By embarking on an inward search, I settled into the calm awaiting beneath the choppy surface of anxiety and depression, a well-being so profound that I practiced TM daily. 

My first experiences with a practice rooted in mindfulness began while studying for Tibet House’s 100-Hour Mindfulness Meditation Teacher Training with David Nichtern during lockdown. By that point, in addition to TM, I’d experimented with sound, metta, (loving-kindness), and breath-based meditation techniques. Yet, mindfulness practice resonated with me on an even deeper level. When taught in the Buddhist context, a mindfulness discipline trains you to observe how thoughts, emotions, and perceptions arise and vanish. These “movements” of the mind can vary from joyful to disturbing. By viewing these “movements” as separate and distinct from the mind, one can practice giving rise to skillful mind states while abandoning unhealthy ones. Herein lies the key to self-transformation.  

Mindfulness of Craving: A Two-Step Practice

Disclaimer: I don’t attend A.A. meetings or participate in recovery programs. While I drank heavily in the past, I gradually weaned myself away from those tendencies, which could explain why it was easier for me to stop. Despite this, in addition to traditional recovery programs, I believe that a mindfulness practice can be of great benefit to serious drinkers and addicts.

The method that I’m sharing isn’t a substitute for any medical and/or therapeutic support that you might be receiving as part of your recovery. Quitting alcohol cold turkey can result in devastating health consequences for certain drinkers. While a one-size-fits-all solution doesn’t exist, learning how your mind functions—and working with that insight—can help you to reduce your suffering by understanding how desire comes into being.

My daily practice is rooted in the tantric teachings of the Tibetan Nyingma and Kagyu schools, which provide a philosophical framework for transforming defilements—addiction in this case—into realization through skillful means. We turn garbage into gold. While this is easier said than done for many of my students, it presents an ancient system for managing the energy of craving through awareness and discipline. This is how you change.

Step One: Observe your triggers and desires as they happen.

A disciplined mindfulness practice will create distance between “you” and your thoughts. Notice your thoughts as they appear in the present moment, such as the thoughts that trigger your desire for alcohol. Observing this cause-and-effect reaction has taught me to reel myself in whenever this happens, as when entering a roomful of strangers where alcohol is available, when I sought a drink to cope with the awkwardness of social situations that I didn’t want to deal with—a trigger that aroused my desire.

Step Two: Redirect the desire’s energy, thus transforming it.

Once observed, you can redirect that energy into an alternate activity such as running, power walking, deep breathing, or any physical outlet that will exhaust the momentum and emotions associated with the deep-seated craving for pleasure before acting on it.

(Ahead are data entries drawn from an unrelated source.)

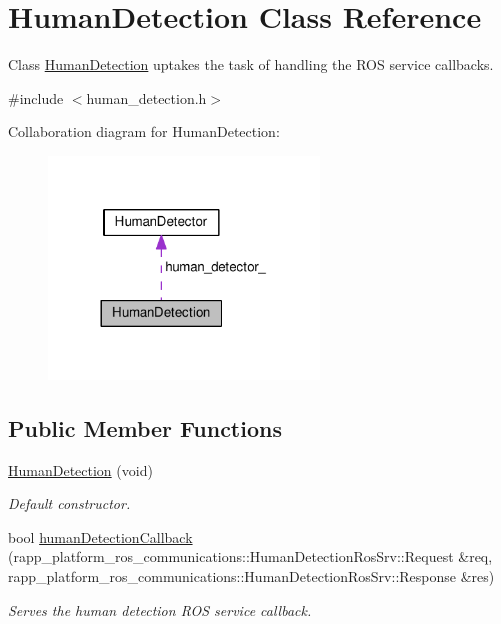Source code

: \hypertarget{classHumanDetection}{\section{Human\-Detection Class Reference}
\label{classHumanDetection}
}


Class \hyperlink{classHumanDetection}{Human\-Detection} uptakes the task of handling the R\-O\-S service callbacks.  




{\ttfamily \#include $<$human\-\_\-detection.\-h$>$}



Collaboration diagram for Human\-Detection\-:
\nopagebreak
\begin{figure}[H]
\begin{center}
\leavevmode
\includegraphics[width=204pt]{classHumanDetection__coll__graph}
\end{center}
\end{figure}
\subsection*{Public Member Functions}
\begin{DoxyCompactItemize}
\item 
\hyperlink{classHumanDetection_a81054415c4dbe7f9f13789f10075b322}{Human\-Detection} (void)
\begin{DoxyCompactList}\small\item\em Default constructor. \end{DoxyCompactList}\item 
bool \hyperlink{classHumanDetection_a11abc6148670a8306b4a182bddef3140}{human\-Detection\-Callback} (rapp\-\_\-platform\-\_\-ros\-\_\-communications\-::\-Human\-Detection\-Ros\-Srv\-::\-Request \&req, rapp\-\_\-platform\-\_\-ros\-\_\-communications\-::\-Human\-Detection\-Ros\-Srv\-::\-Response \&res)
\begin{DoxyCompactList}\small\item\em Serves the human detection R\-O\-S service callback. \end{DoxyCompactList}\end{DoxyCompactItemize}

We divert this movement toward a meritorious activity rather than perpetuating the suffering that yielding to our defilements causes us. We transform the energy of desire from garbage into gold through awareness and discipline.

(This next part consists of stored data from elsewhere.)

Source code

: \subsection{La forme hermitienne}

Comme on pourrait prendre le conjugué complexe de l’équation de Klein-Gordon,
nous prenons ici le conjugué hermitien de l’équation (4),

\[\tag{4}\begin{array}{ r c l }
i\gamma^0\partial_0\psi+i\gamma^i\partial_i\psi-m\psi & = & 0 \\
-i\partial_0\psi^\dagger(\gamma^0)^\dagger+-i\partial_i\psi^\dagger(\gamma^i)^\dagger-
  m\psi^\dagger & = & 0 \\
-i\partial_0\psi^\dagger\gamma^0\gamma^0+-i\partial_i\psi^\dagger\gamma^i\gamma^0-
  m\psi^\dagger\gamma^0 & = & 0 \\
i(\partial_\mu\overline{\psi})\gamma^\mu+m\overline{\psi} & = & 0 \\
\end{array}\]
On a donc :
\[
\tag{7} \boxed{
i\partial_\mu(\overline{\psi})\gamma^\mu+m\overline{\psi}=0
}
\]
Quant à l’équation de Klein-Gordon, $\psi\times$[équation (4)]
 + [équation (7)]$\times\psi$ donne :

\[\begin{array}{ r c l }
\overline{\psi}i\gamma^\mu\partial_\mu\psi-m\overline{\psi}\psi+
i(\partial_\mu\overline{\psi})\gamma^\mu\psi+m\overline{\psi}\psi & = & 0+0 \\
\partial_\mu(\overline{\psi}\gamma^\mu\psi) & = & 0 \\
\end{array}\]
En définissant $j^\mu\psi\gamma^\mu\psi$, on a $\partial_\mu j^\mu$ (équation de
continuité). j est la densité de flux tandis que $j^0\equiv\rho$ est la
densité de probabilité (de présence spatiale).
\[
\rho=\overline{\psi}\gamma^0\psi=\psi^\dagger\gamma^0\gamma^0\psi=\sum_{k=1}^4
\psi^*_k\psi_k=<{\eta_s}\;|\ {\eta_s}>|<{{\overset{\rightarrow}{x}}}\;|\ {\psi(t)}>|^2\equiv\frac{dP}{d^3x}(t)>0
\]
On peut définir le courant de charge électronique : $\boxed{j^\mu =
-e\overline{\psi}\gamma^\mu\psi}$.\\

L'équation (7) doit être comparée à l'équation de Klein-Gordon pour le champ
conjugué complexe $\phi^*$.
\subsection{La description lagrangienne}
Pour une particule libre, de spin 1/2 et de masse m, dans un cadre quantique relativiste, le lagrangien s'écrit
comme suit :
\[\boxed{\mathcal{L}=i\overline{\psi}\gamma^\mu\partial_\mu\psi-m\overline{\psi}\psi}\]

Another ritual that’s worked me for is taking Nine Purifying Breaths, a series of full inhalations with the right nostril pressed down for the first three complete exhalations, the left nostril covered for the middle set of outbreaths, and neither of them pressed for the final three. The practice I learned from Dzogchen teacher and scholar Keith Dowman is to relax my body with the infusion of oxygen, exhale, and intensify my awareness of the present moment.

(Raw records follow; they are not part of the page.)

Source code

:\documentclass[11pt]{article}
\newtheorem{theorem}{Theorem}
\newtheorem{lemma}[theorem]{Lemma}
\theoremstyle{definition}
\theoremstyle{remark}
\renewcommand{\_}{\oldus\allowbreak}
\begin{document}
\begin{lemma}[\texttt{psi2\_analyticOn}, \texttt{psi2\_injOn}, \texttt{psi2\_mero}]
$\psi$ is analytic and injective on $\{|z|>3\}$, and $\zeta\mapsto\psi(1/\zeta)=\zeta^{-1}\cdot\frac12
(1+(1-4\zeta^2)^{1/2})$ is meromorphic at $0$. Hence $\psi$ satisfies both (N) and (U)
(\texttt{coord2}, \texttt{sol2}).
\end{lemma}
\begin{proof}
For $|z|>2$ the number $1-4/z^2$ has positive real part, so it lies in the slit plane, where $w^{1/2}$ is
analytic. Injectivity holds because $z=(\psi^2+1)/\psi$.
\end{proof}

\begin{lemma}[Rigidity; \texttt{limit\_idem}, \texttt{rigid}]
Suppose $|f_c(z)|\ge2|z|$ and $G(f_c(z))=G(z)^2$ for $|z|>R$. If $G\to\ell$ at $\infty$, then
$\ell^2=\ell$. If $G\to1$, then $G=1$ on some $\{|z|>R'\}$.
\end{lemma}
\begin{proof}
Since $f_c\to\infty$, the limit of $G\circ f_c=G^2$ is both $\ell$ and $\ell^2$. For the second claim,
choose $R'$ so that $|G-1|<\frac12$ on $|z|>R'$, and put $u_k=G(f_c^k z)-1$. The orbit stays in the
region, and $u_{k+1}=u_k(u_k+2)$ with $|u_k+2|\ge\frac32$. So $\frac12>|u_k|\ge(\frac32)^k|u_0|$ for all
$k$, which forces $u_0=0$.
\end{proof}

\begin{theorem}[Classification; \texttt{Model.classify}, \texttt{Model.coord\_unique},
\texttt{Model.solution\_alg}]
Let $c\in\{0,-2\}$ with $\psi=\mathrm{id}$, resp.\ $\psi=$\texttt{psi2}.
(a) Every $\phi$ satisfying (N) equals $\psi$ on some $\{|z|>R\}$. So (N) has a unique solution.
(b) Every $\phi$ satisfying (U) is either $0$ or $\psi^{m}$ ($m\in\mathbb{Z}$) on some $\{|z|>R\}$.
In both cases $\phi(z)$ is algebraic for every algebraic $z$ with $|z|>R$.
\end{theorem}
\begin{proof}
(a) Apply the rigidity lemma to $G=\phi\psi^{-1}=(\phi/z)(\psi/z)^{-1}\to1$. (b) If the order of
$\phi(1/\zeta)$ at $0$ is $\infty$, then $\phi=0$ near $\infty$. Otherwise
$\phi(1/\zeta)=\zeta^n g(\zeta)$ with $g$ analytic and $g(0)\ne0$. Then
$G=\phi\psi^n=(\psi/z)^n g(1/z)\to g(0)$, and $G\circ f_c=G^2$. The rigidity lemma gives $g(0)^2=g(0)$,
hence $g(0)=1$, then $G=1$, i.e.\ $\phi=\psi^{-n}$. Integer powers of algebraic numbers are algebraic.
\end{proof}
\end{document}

Meditation helped me to stop drinking by making me aware of the causes that beget my desire for alcohol. My urges for getting drunk have diminished through the practice of noticing and redirecting that energy into skillful actions. By tapping into your awareness of the present moment, you can do the same with your habits. Filling the space of addictions with healthier alternatives, such as mindfulness meditation, can be an auspicious inroad to a path of sobriety.